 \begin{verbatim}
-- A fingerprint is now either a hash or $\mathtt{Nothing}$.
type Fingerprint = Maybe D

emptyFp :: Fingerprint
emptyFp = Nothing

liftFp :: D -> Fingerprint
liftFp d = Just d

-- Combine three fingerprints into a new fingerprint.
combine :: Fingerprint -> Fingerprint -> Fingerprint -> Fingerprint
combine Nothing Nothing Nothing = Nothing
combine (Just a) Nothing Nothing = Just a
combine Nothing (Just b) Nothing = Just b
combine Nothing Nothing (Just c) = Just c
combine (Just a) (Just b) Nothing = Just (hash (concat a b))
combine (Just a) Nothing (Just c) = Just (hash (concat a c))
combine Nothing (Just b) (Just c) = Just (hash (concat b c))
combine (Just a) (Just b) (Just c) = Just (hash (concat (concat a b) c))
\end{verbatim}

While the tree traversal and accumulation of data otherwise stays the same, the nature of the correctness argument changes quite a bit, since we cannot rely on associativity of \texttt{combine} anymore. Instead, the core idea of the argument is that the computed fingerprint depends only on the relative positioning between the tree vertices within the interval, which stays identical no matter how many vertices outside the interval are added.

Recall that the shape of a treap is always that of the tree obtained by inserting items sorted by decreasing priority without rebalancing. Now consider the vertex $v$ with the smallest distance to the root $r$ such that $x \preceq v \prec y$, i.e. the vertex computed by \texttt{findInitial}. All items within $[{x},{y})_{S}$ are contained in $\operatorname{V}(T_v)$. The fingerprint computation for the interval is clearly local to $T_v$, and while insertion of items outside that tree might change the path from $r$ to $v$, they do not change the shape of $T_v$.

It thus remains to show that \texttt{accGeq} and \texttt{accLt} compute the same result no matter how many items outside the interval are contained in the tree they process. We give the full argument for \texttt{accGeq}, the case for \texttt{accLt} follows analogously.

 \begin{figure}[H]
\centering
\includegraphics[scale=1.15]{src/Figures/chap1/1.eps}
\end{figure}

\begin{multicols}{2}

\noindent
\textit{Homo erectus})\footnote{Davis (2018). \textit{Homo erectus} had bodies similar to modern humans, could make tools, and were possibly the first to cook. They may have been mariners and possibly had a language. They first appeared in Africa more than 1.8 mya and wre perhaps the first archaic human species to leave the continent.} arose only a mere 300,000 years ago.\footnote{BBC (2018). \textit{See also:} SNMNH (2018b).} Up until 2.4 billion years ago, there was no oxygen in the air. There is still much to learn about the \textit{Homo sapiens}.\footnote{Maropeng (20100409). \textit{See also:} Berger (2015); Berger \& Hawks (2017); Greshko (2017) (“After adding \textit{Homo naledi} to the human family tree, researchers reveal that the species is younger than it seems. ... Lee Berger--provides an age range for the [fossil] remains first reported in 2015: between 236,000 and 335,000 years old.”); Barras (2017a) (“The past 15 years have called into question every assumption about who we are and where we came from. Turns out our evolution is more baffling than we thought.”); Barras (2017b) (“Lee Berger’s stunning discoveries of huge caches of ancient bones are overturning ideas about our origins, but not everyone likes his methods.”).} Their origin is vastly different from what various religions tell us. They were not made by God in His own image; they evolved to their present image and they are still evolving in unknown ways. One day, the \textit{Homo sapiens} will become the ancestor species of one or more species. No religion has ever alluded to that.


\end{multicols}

WHAT IS BEING ASKED:
Out of the records above, pull each line containing the word "liftFp".

WRITTEN ANSWER:
liftFp :: D -> Fingerprint
liftFp d = Just d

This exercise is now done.